Les rues auraient été plus calmes lundi et le général Gholamreza Soleimani, à la tête du Basij, le garde révolutionnaire paramilitaire iranien, a insisté sur le fait que les forces de sécurité avaient agi avec "retenue et patience".
L’Iran abrite les quatrièmes plus grandes réserves de pétrole brut au monde et le pétrole bon marché est presque considéré comme un droit acquis à la naissance, mais même cela n’a pas épargné l’économie à des difficultés.
Depuis que le président américain Donald Trump a retiré son pays de l'accord nucléaire de 2015 l'année dernière et imposé des sanctions, les emplois sont devenus rares et la devise s'est effondrée.

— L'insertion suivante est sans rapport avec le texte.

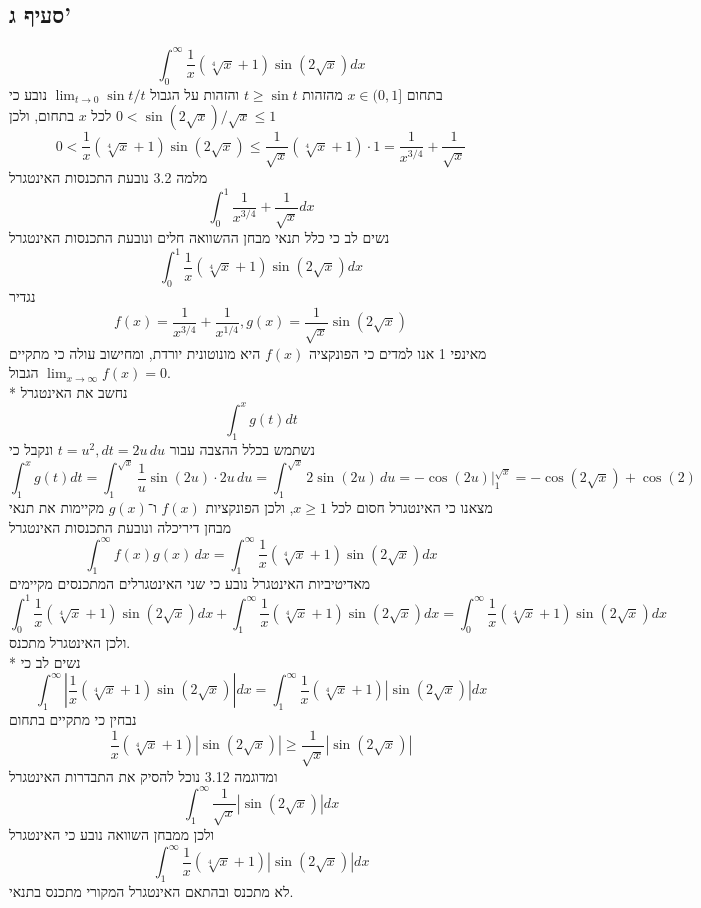 \subsection{סעיף ג'}
\[
	\int_0^\infty \frac{1}{x} (\sqrt[4]{x} + 1) \sin \left( 2 \sqrt{x} \right) dx
\]
בתחום $x \in (0, 1]$ מהזהות $t \ge \sin t$ והזהות על הגבול $\lim_{t \to 0} \sin t / t$ נובע כי $0 < \sin(2 \sqrt{x}) / \sqrt{x} \le 1$ לכל $x$ בתחום, %
ולכן
\[
	0 < 
	\frac{1}{x} (\sqrt[4]{x} + 1) \sin \left( 2 \sqrt{x} \right)
	\le \frac{1}{\sqrt{x}} (\sqrt[4]{x} + 1) \cdot 1
	= \frac{1}{x^{3/4}} + \frac{1}{\sqrt{x}}
\]
מלמה 3.2 נובעת התכנסות האינטגרל
\[
	\int_{0}^{1} \frac{1}{x^{3/4}} + \frac{1}{\sqrt{x}} dx
\]
נשים לב כי כלל תנאי מבחן ההשוואה חלים ונובעת התכנסות האינטגרל
\[
	\int_0^1 \frac{1}{x} (\sqrt[4]{x} + 1) \sin \left( 2 \sqrt{x} \right) dx
\]
נגדיר
\[
	f(x) = \frac{1}{x^{3/4}} + \frac{1}{x^{1/4}}, g(x) = \frac{1}{\sqrt{x}} \sin(2 \sqrt{x})
\]
מאינפי 1 אנו למדים כי הפונקציה $f(x)$ היא מונוטונית יורדת, ומחישוב עולה כי מתקיים הגבול $\lim_{x \to \infty} f(x) = 0$. \\*
נחשב את האינטגרל
\[
	\int_{1}^{x} g(t) dt
\]
נשתמש בכלל ההצבה עבור $t = u^2, dt = 2u \, du$ ונקבל כי
\[
	\int_{1}^{x} g(t) dt
	= \int_{1}^{\sqrt{x}} \frac{1}{u} \sin(2u) \cdot 2u \, du
	= \int_{1}^{\sqrt{x}} 2 \sin(2u) \, du
	= \left. -\cos(2u) \right|_1^{\sqrt{x}}
	= -\cos(2 \sqrt{x}) + \cos(2)
\]
מצאנו כי האינטגרל חסום לכל $x \ge 1$, ולכן הפונקציות $f(x)$ ו־$g(x)$ מקיימות את תנאי מבחן דיריכלה ונובעת התכנסות האינטגרל
\[
	\int_1^\infty f(x) g(x) \, dx
	= \int_1^\infty \frac{1}{x} (\sqrt[4]{x} + 1) \sin \left( 2 \sqrt{x} \right) dx
\]
מאדיטיביות האינטגרל נובע כי שני האינטגרלים המתכנסים מקיימים
\[
	\int_0^1 \frac{1}{x} (\sqrt[4]{x} + 1) \sin \left( 2 \sqrt{x} \right) dx
	+ \int_1^\infty \frac{1}{x} (\sqrt[4]{x} + 1) \sin \left( 2 \sqrt{x} \right) dx
	= \int_0^\infty \frac{1}{x} (\sqrt[4]{x} + 1) \sin \left( 2 \sqrt{x} \right) dx
\]
ולכן האינטגרל מתכנס. \\*
נשים לב כי
\[
	\int_1^\infty \left\lvert \frac{1}{x} (\sqrt[4]{x} + 1) \sin \left( 2 \sqrt{x} \right) \right\rvert dx
	= \int_1^\infty \frac{1}{x} (\sqrt[4]{x} + 1) \left\lvert \sin \left( 2 \sqrt{x} \right) \right\rvert dx
\]
נבחין כי מתקיים בתחום
\[
	\frac{1}{x} (\sqrt[4]{x} + 1) \left\lvert \sin \left( 2 \sqrt{x} \right) \right\rvert
	\ge \frac{1}{\sqrt{x}} \left\lvert \sin \left( 2 \sqrt{x} \right) \right\rvert
\]
ומדוגמה 3.12 נוכל להסיק את התבדרות האינטגרל
\[
	\int_{1}^{\infty} \frac{1}{\sqrt{x}} \left\lvert \sin \left( 2 \sqrt{x} \right) \right\rvert dx
\]
ולכן ממבחן השוואה נובע כי האינטגרל
\[
	\int_1^\infty \frac{1}{x} (\sqrt[4]{x} + 1) \left\lvert \sin \left( 2 \sqrt{x} \right) \right\rvert dx
\]
לא מתכנס ובהתאם האינטגרל המקורי מתכנס בתנאי.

Lorsque l'accord nucléaire a été mis sur la glace, le rial iranien se négociait entre 32 000 et 1 dollar américain, mais sa valeur s'est détériorée pour atteindre plus de 123 000 à 1 dollar américain.
Dominic Waghorn, rédacteur diplomatique de Sky News, a déclaré: "Le gouvernement iranien a prétendu que les sanctions américaines unissaient les personnes derrière lui, mais ces scènes (des manifestations) suggèrent une autre histoire".
Les élections législatives sont prévues pour février et les troubles, les pires depuis 2017, constitueront un autre défi pour le président Hassan Rouhani.
M. Rouhani a déclaré que la hausse des prix de l'essence permettrait de collecter des fonds pour aider 18 millions de familles en difficulté, à compter de cette semaine.
Le secrétaire d'Etat américain, Mike Pompeo, a déclaré qu'il surveillait les manifestations et était profondément préoccupé par les informations faisant état de morts.
Mais le ministre iranien des Affaires étrangères, Mohammad Javad Zarif, a répliqué: "Un régime qui empêche le terrorisme économique de fournir de la nourriture et des médicaments aux gens ordinaires, y compris les personnes âgées et les malades, ne peut jamais s'en tirer avec la prétention obscène de soutenir le peuple iranien".